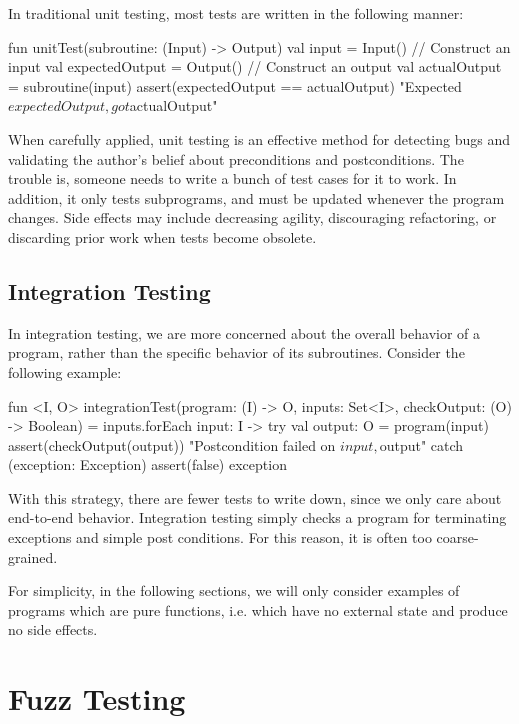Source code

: \noindent In traditional unit testing, most tests are written in the following manner:
%
\begin{kotlinlisting}
fun unitTest(subroutine: (Input) -> Output) {
    val input = Input() // Construct an input
    val expectedOutput = Output() // Construct an output
    val actualOutput = subroutine(input)
    assert(expectedOutput == actualOutput) { "Expected $expectedOutput, got $actualOutput" }
}
\end{kotlinlisting}
%
When carefully applied, unit testing is an effective method for detecting bugs and validating the author's belief about preconditions and postconditions. The trouble is, someone needs to write a bunch of test cases for it to work. In addition, it only tests subprograms, and must be updated whenever the program changes. Side effects may include decreasing agility, discouraging refactoring, or discarding prior work when tests become obsolete.

\subsection{Integration Testing}

\noindent In integration testing, we are more concerned about the overall behavior of a program, rather than the specific behavior of its subroutines. Consider the following example:

\begin{kotlinlisting}
fun <I, O> integrationTest(program: (I) -> O, inputs: Set<I>, checkOutput: (O) -> Boolean) =
    inputs.forEach { input: I ->
        try {
            val output: O = program(input)
            assert(checkOutput(output)) { "Postcondition failed on $input, $output" }
        } catch (exception: Exception) {
            assert(false) { exception }
        }
    }
\end{kotlinlisting}
%
With this strategy, there are fewer tests to write down, since we only care about end-to-end behavior. Integration testing simply checks a program for terminating exceptions and simple post conditions. For this reason, it is often too coarse-grained.

For simplicity, in the following sections, we will only consider examples of programs which are pure functions, i.e. which have no external state and produce no side effects.

\section{Fuzz Testing}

> **Exercise requirements**
Only the final stretch of the entries above is needed: print exactly the lines from the line containing "val output: O = program(input)" through the last one.

> **Worked solution**
            val output: O = program(input)
            assert(checkOutput(output)) { "Postcondition failed on $input, $output" }
        } catch (exception: Exception) {
            assert(false) { exception }
        }
    }
\end{kotlinlisting}
%
With this strategy, there are fewer tests to write down, since we only care about end-to-end behavior. Integration testing simply checks a program for terminating exceptions and simple post conditions. For this reason, it is often too coarse-grained.

For simplicity, in the following sections, we will only consider examples of programs which are pure functions, i.e. which have no external state and produce no side effects.

\section{Fuzz Testing}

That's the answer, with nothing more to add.